Op 6 januari 2016 heeft het Gerecht in Eerste Aanleg van Aruba een vonnis gewezen in de zaak tussen Shevis Accounting & Tax Consultants VBA en Longlife Carpenter & Furniture N.V. In deze procedure vorderde Shevis dat Longlife werd veroordeeld tot betaling van Afl. 36.789,--, vermeerderd met wettelijke rente en buitengerechtelijke incassokosten. Longlife voerde verweer en concludeerde tot niet-ontvankelijkheid van Shevis in haar vorderingen.
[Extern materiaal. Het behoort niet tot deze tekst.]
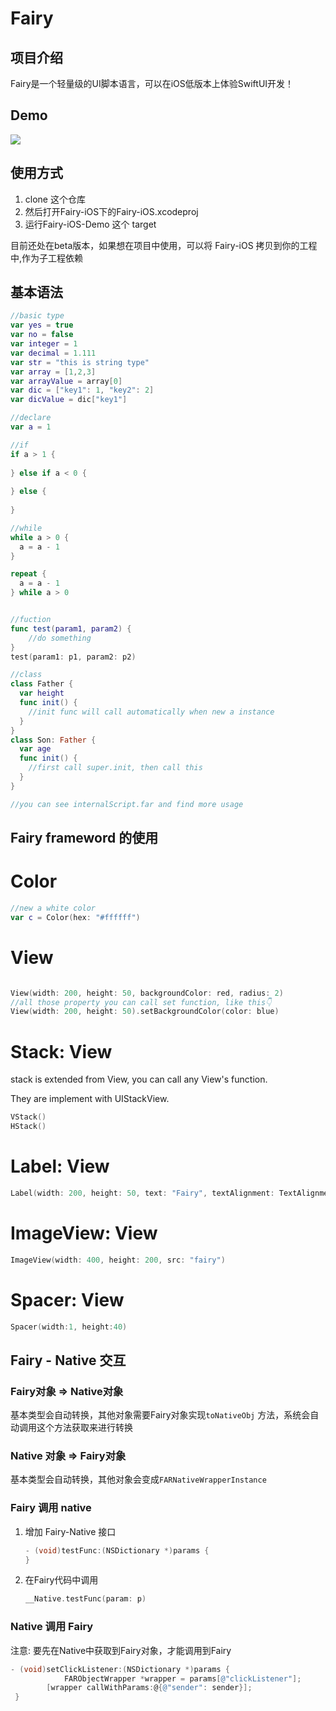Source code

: # Fairy

## 项目介绍

Fairy是一个轻量级的UI脚本语言，可以在iOS低版本上体验SwiftUI开发！



## Demo

<img src="/uploads/fairy.gif" align=center>



## 使用方式

1. clone 这个仓库
2. 然后打开Fairy-iOS下的Fairy-iOS.xcodeproj
3. 运行Fairy-iOS-Demo 这个 target


目前还处在beta版本，如果想在项目中使用，可以将 Fairy-iOS 拷贝到你的工程中,作为子工程依赖


## 基本语法

```swift
//basic type
var yes = true
var no = false
var integer = 1
var decimal = 1.111
var str = "this is string type"
var array = [1,2,3]
var arrayValue = array[0]
var dic = ["key1": 1, "key2": 2]
var dicValue = dic["key1"]

//declare
var a = 1

//if
if a > 1 {
  
} else if a < 0 {
  
} else {
  
}

//while
while a > 0 {
  a = a - 1
}

repeat {
  a = a - 1
} while a > 0


//fuction
func test(param1, param2) {
	//do something
}
test(param1: p1, param2: p2)

//class
class Father {
  var height
  func init() {
    //init func will call automatically when new a instance
  }
}
class Son: Father {
  var age
  func init() {
    //first call super.init, then call this
  }
}

//you can see internalScript.far and find more usage
```

## Fairy frameword 的使用


# Color

```swift
//new a white color
var c = Color(hex: "#ffffff")
```

# View

```swift

View(width: 200, height: 50, backgroundColor: red, radius: 2)
//all those property you can call set function, like this👇
View(width: 200, height: 50).setBackgroundColor(color: blue)

```

# Stack: View

stack is extended from View, you can call any View's function.

They are implement with UIStackView.

```swift
VStack()
HStack()
```

# Label: View

```swift
Label(width: 200, height: 50, text: "Fairy", textAlignment: TextAlignmentCenter, textColor: red, bold:1, textSize: 18)
```

# ImageView: View

```swift
ImageView(width: 400, height: 200, src: "fairy")
```

# Spacer: View

```swift
Spacer(width:1, height:40)
```

## Fairy - Native 交互

### Fairy对象 => Native对象

基本类型会自动转换，其他对象需要Fairy对象实现```toNativeObj``` 方法，系统会自动调用这个方法获取来进行转换

### Native 对象 => Fairy对象

基本类型会自动转换，其他对象会变成```FARNativeWrapperInstance```

### Fairy 调用 native

1. 增加 Fairy-Native 接口

   ```objective-c
   - (void)testFunc:(NSDictionary *)params {
   }
   ```

   

2. 在Fairy代码中调用

   ```swift
   __Native.testFunc(param: p)
   ```

### Native 调用 Fairy

注意: 要先在Native中获取到Fairy对象，才能调用到Fairy

```objective-c
- (void)setClickListener:(NSDictionary *)params {
			FARObjectWrapper *wrapper = params[@"clickListener"];
  		[wrapper callWithParams:@{@"sender": sender}];
 }
```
Daarnaast was er een incident tot voeging van Shera Accounting & Tax Consultants, die zich wilde voegen aan de zijde van Shevis. Longlife verzocht om afwijzing van dit verzoek.
Het Gerecht heeft in zijn beoordeling vastgesteld dat Shera geen voldoende belang heeft aangetoond voor voeging in de hoofdzaak. De rechter oordeelde dat het verzoek van Shera werd afgewezen en dat zij als in het ongelijk gestelde partij werd veroordeeld in de proceskosten. Wat betreft de hoofdzaak werd de procedure verwezen naar de rol voor dupliek aan de zijde van Longlife, waarbij verdere beslissingen werden aangehouden.
De uitspraak benadrukt het belang van het aantonen van belang bij een voeging en de gevolgen van een niet-ontvankelijk verklaring voor de eiseres. Het vonnis is uitgesproken in aanwezigheid van de griffier en is een voorbeeld van de toepassing van artikel 214 Rv in de praktijk.